Collected data
-- -- --

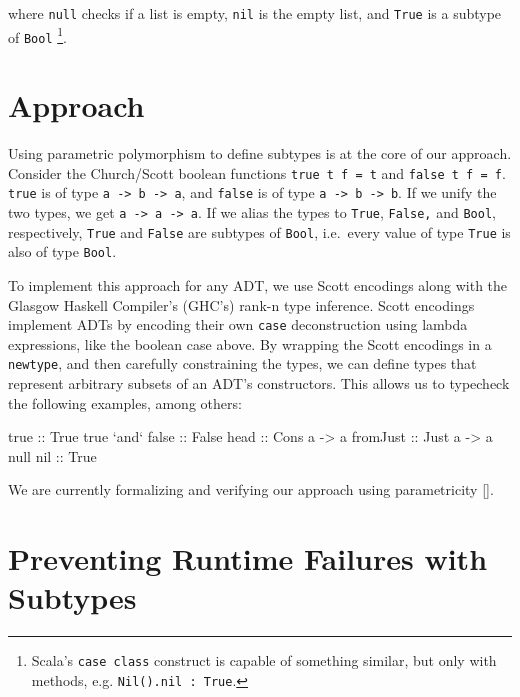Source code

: \documentclass[]{article}
\newenvironment{Shaded}{}{}
\newcommand{\DataTypeTok}[1]{\textcolor[rgb]{0.56,0.13,0.00}{{#1}}}
\newcommand{\OtherTok}[1]{\textcolor[rgb]{0.00,0.44,0.13}{{#1}}}
\newcommand{\NormalTok}[1]{{#1}}
\begin{document}
where \texttt{null} checks if a list is empty, \texttt{nil} is the empty
list, and \texttt{True} is a subtype of \texttt{Bool} \footnote{Scala's
  \texttt{case class} construct is capable of something similar, but
  only with methods, e.g. \texttt{Nil().nil : True}.}.

\section{Approach}\label{approach}

Using parametric polymorphism to define subtypes is at the core of our
approach. Consider the Church/Scott boolean functions
\texttt{true t f = t} and \texttt{false t f = f}. \texttt{true} is of
type \texttt{a -\textgreater{} b -\textgreater{} a}, and \texttt{false}
is of type \texttt{a -\textgreater{} b -\textgreater{} b}. If we unify
the two types, we get \texttt{a -\textgreater{} a -\textgreater{} a}. If
we alias the types to \texttt{True}, \texttt{False,} and \texttt{Bool},
respectively, \texttt{True} and \texttt{False} are subtypes of
\texttt{Bool}, i.e.~every value of type \texttt{True} is also of type
\texttt{Bool}.

To implement this approach for any ADT, we use Scott encodings along
with the Glasgow Haskell Compiler's (GHC's) rank-n type inference. Scott
encodings implement ADTs by encoding their own \texttt{case}
deconstruction using lambda expressions, like the boolean case above. By
wrapping the Scott encodings in a \texttt{newtype}, and then carefully
constraining the types, we can define types that represent arbitrary
subsets of an ADT's constructors. This allows us to typecheck the
following examples, among others:

\begin{Shaded}
\begin{Highlighting}[]
\OtherTok{   true ::} \DataTypeTok{True}
   \NormalTok{true }\OtherTok{`and` false ::} \DataTypeTok{False}
\OtherTok{   head ::} \DataTypeTok{Cons} \NormalTok{a }\OtherTok{->} \NormalTok{a}
\OtherTok{   fromJust ::} \DataTypeTok{Just} \NormalTok{a }\OtherTok{->} \NormalTok{a}
   \NormalTok{null}\OtherTok{ nil ::} \DataTypeTok{True}
\end{Highlighting}
\end{Shaded}

We are currently formalizing and verifying our approach using
parametricity {[}\cite{wadler1989theorems}{]}.

\section{Preventing Runtime Failures with
Subtypes}\label{preventing-runtime-failures-with-subtypes}
\end{document}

-- -- --

(Task to carry out) Without the pictures, give every line of the data again, exactly as written.

(Task response)
Source code

: \documentclass[]{article}
\newenvironment{Shaded}{}{}
\newcommand{\DataTypeTok}[1]{\textcolor[rgb]{0.56,0.13,0.00}{{#1}}}
\newcommand{\OtherTok}[1]{\textcolor[rgb]{0.00,0.44,0.13}{{#1}}}
\newcommand{\NormalTok}[1]{{#1}}
\begin{document}
where \texttt{null} checks if a list is empty, \texttt{nil} is the empty
list, and \texttt{True} is a subtype of \texttt{Bool} \footnote{Scala's
  \texttt{case class} construct is capable of something similar, but
  only with methods, e.g. \texttt{Nil().nil : True}.}.

\section{Approach}\label{approach}

Using parametric polymorphism to define subtypes is at the core of our
approach. Consider the Church/Scott boolean functions
\texttt{true t f = t} and \texttt{false t f = f}. \texttt{true} is of
type \texttt{a -\textgreater{} b -\textgreater{} a}, and \texttt{false}
is of type \texttt{a -\textgreater{} b -\textgreater{} b}. If we unify
the two types, we get \texttt{a -\textgreater{} a -\textgreater{} a}. If
we alias the types to \texttt{True}, \texttt{False,} and \texttt{Bool},
respectively, \texttt{True} and \texttt{False} are subtypes of
\texttt{Bool}, i.e.~every value of type \texttt{True} is also of type
\texttt{Bool}.

To implement this approach for any ADT, we use Scott encodings along
with the Glasgow Haskell Compiler's (GHC's) rank-n type inference. Scott
encodings implement ADTs by encoding their own \texttt{case}
deconstruction using lambda expressions, like the boolean case above. By
wrapping the Scott encodings in a \texttt{newtype}, and then carefully
constraining the types, we can define types that represent arbitrary
subsets of an ADT's constructors. This allows us to typecheck the
following examples, among others:

\begin{Shaded}
\begin{Highlighting}[]
\OtherTok{   true ::} \DataTypeTok{True}
   \NormalTok{true }\OtherTok{`and` false ::} \DataTypeTok{False}
\OtherTok{   head ::} \DataTypeTok{Cons} \NormalTok{a }\OtherTok{->} \NormalTok{a}
\OtherTok{   fromJust ::} \DataTypeTok{Just} \NormalTok{a }\OtherTok{->} \NormalTok{a}
   \NormalTok{null}\OtherTok{ nil ::} \DataTypeTok{True}
\end{Highlighting}
\end{Shaded}

We are currently formalizing and verifying our approach using
parametricity {[}\cite{wadler1989theorems}{]}.

\section{Preventing Runtime Failures with
Subtypes}\label{preventing-runtime-failures-with-subtypes}
\end{document}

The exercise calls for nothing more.